GE delivered a revenue beat, with earnings coming in, in line with
expectations. And hard drive maker Seagate surged on analysts showing its
factories are still operating at full capacity, despite widespread flooding
in Thailand.

That`s it from CNBC, first in business worldwide -- now back to
HARDBALL.

MATTHEWS: Welcome back to HARDBALL.

So, was Tuesday night`s debate in Nevada a presidential forum or a
dogfight? Candidates attacked each other personally and everyone seemed
like they were trying to outflank the others to the far right on issues
like taxes, immigration, and even religion. And one candidate absent was
Jon Huntsman, the former governor of Utah and ambassador to China under
President Obama, who boycotted, actually, because Nevada was planning to
move up its caucus date close to New Hampshire`s.

Governor Huntsman has focused his resources on New Hampshire, where
polls show he will have a tough time coming out ahead. But according to
the latest NBC News/Marist poll, Huntsman is trailing Mitt Romney by nearly
40 points up there. And, nationally, in the latest CNN poll, Huntsman came
in last place with just 1 percent support.

When it comes to the Republican Party in 2011, it`s lonely at the
center.

We`re joined now by Governor Jon Huntsman.

As I was saying beforehand -- and I always speak the same off-air as
on, I know a lot of Republicans in Pennsylvania, where my brother is very
active as a Republican, who are very good on science, well-educated,
believe this country`s got to compete with countries like China. They have
to know technology and science. They can`t become Luddites.

FORMER AMBASSADOR TO CHINA JON HUNTSMAN JR., REPUBLICAN PRESIDENTIAL
CANDIDATE: So how do you break through?

Yes, you`re not going to break through in a straw poll. This is
artificiality at the extreme in politics. You go to Iowa, you bus people
in per capita, you pay them, you put Randy Travis in a tent, you give them
a good movie, and you ask for their vote. Who`s not going to vote for you
under those conditions? So, you might win Iowa, you might lose Florida,
but eventually we are going to get to New Hampshire, where you have got to
earn the vote.

There`s no artificiality associated with New Hampshire. You have got
to get in there, grind it out, town hall meeting after town hall meeting,
house party after house party. Chris, we have got 80 events now in New
Hampshire. And you can begin to feel when you connect with people on the
street. When you`re in those town hall meetings, you can feel the energy
when you`re making your presentation.

And when you do the hour of Q&A, they want to drill down. They want
to know your heart and soul. They know what makes you tick.

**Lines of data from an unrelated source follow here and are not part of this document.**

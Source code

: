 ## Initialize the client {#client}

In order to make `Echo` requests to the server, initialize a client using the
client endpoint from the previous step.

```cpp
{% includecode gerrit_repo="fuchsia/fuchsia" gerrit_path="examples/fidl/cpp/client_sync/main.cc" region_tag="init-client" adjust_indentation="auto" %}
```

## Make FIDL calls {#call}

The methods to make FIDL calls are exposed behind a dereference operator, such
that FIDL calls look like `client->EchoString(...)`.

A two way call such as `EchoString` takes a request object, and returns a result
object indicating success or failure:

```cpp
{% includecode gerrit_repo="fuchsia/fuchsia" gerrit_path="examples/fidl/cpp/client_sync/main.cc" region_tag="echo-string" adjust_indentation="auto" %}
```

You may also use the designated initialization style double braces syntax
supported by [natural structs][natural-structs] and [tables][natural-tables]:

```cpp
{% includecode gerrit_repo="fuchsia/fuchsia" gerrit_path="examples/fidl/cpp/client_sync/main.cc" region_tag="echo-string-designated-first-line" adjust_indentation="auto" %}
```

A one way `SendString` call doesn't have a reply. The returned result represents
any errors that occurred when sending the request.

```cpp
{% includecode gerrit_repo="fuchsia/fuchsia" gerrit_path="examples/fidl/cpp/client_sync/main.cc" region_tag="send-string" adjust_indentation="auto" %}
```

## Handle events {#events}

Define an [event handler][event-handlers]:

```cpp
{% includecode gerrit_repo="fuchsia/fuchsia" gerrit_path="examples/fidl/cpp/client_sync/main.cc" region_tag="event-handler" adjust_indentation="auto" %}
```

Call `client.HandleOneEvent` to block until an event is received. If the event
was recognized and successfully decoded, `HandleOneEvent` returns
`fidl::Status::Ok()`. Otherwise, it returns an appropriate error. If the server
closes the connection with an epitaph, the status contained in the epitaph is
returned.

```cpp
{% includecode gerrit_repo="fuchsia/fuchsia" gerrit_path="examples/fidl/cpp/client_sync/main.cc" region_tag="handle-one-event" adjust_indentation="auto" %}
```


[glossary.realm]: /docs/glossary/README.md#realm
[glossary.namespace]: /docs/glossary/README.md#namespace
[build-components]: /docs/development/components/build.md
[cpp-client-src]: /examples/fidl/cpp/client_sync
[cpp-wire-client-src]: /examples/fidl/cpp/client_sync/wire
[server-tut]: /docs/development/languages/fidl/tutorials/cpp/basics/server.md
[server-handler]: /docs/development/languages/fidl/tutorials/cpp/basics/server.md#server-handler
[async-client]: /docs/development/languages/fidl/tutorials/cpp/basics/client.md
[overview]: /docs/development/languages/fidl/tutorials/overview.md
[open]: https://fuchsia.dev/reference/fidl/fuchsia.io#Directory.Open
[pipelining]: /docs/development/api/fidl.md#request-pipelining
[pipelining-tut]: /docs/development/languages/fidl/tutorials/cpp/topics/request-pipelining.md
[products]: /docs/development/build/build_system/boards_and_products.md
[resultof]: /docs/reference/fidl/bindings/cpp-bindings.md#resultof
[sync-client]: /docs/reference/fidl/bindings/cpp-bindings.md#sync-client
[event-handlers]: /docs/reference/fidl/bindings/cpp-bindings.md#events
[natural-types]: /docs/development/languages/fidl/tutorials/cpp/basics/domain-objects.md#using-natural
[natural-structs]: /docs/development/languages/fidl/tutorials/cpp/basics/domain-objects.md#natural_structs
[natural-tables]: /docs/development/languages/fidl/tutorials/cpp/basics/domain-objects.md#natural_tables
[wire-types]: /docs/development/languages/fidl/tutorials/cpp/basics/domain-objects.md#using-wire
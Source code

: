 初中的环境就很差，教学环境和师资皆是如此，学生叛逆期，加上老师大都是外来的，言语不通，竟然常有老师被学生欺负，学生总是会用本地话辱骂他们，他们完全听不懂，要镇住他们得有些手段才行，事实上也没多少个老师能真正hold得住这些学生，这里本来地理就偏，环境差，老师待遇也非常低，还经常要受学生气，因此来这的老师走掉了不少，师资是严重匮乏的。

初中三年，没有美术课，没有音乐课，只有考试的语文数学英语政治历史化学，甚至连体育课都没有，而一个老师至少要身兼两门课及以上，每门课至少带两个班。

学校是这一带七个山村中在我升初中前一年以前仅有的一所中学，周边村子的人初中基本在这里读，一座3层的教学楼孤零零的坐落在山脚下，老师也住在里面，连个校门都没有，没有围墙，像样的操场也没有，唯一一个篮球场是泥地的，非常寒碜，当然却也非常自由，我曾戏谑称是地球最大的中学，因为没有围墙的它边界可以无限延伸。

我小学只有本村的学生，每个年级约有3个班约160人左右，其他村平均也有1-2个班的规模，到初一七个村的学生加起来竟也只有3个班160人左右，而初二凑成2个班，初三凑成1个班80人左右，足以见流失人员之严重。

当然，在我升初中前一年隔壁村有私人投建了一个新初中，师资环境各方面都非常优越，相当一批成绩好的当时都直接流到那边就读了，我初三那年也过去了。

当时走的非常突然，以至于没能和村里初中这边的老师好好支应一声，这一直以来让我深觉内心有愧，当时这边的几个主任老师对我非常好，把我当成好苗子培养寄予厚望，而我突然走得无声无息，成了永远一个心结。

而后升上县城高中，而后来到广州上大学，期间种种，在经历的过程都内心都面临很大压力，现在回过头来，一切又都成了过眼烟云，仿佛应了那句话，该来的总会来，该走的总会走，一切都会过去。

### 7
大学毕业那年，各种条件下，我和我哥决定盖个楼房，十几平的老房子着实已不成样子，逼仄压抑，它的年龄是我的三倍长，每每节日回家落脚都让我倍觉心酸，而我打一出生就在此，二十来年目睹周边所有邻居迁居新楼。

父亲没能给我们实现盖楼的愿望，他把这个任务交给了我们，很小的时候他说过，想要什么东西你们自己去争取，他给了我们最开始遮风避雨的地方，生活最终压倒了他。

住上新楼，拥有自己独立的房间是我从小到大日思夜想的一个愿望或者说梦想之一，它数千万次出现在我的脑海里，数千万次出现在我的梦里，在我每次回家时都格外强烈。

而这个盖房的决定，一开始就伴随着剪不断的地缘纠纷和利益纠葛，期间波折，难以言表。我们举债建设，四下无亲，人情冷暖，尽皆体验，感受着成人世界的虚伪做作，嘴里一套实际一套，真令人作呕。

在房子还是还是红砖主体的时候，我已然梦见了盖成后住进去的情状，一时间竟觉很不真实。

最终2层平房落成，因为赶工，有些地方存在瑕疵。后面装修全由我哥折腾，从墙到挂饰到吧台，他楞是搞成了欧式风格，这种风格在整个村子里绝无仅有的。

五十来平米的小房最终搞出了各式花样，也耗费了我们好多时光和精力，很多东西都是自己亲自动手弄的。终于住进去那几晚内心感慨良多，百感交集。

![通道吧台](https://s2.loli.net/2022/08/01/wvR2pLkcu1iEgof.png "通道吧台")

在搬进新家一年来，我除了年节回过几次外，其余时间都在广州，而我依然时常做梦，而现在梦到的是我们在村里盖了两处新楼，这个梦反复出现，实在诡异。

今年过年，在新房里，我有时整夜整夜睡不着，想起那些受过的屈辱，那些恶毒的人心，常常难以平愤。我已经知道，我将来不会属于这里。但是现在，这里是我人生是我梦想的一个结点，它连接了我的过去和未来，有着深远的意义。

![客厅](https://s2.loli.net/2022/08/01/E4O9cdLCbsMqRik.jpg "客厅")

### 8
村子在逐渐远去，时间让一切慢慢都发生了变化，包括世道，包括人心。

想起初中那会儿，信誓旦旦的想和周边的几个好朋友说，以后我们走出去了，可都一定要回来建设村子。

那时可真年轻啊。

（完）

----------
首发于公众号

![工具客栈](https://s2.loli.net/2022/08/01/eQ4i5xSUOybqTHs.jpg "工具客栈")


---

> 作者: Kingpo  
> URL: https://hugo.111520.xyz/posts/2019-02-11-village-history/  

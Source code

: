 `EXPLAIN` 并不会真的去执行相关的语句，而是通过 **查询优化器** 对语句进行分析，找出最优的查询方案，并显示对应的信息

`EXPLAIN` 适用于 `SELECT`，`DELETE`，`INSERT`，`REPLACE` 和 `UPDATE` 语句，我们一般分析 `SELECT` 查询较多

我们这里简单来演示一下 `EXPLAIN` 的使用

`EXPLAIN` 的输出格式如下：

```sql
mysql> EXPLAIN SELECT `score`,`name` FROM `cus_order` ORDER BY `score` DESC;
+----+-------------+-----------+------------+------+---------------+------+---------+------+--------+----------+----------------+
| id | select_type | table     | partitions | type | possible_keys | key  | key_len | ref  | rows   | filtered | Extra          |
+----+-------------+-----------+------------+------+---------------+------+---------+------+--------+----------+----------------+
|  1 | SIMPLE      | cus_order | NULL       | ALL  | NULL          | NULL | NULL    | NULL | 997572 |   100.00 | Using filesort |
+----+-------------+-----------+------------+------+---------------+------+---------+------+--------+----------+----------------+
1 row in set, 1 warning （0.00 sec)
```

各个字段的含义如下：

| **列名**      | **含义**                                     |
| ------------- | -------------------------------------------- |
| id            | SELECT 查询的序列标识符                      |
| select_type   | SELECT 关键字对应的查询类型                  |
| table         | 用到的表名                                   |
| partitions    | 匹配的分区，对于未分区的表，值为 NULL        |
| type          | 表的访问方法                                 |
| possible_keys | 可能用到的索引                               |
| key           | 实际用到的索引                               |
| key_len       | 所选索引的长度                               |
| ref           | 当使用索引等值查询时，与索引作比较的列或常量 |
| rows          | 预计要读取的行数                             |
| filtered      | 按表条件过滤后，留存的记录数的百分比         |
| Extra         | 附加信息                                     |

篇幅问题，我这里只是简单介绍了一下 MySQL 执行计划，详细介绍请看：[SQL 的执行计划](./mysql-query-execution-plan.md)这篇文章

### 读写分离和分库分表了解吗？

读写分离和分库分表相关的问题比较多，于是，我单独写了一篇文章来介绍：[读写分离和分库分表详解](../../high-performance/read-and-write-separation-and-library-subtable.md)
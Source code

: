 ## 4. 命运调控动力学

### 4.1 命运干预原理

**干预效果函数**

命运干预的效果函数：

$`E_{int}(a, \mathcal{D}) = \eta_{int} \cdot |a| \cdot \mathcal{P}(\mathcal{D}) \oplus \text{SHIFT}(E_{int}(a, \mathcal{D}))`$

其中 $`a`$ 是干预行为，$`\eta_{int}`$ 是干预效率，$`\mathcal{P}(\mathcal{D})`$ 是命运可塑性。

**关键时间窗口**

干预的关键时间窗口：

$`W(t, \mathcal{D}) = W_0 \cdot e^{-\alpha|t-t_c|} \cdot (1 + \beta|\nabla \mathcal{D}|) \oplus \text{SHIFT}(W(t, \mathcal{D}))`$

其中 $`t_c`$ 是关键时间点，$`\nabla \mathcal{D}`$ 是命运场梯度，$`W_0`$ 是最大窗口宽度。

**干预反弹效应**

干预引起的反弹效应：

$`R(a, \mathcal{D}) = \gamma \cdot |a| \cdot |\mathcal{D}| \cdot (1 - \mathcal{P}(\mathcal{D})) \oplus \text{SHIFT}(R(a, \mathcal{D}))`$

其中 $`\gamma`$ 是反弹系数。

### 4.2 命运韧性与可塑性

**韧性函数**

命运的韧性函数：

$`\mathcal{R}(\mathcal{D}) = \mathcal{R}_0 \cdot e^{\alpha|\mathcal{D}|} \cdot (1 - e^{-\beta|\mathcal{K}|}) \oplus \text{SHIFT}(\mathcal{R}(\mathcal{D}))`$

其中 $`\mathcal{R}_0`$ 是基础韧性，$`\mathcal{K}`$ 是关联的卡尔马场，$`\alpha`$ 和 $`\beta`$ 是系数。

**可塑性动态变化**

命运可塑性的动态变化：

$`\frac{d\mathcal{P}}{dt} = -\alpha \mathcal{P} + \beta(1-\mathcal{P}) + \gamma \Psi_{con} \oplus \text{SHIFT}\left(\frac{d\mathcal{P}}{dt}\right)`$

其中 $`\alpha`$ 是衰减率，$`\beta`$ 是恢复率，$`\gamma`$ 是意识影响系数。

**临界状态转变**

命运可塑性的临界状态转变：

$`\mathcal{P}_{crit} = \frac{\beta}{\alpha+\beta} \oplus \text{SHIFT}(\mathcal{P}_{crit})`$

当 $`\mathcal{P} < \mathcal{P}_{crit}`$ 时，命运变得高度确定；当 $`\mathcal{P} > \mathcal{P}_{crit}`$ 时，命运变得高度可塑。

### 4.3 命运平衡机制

MATTHEWS: Are there still those live free-or-die Republicans, those
old Yankees up there who are not right-wingers?

HUNTSMAN: Oh, of course. You have got 30 percent Republicans, 30
percent Democrats, 40 percent who are unaffiliated. And that number is
expanding.

So, if you want to do well in New Hampshire, you have got to have a
message that sells.

MATTHEWS: Let`s take a look at this quote of yours, which I found
quite winsome. Back in August, in response to some statements by
others in your party, you tweeted the following.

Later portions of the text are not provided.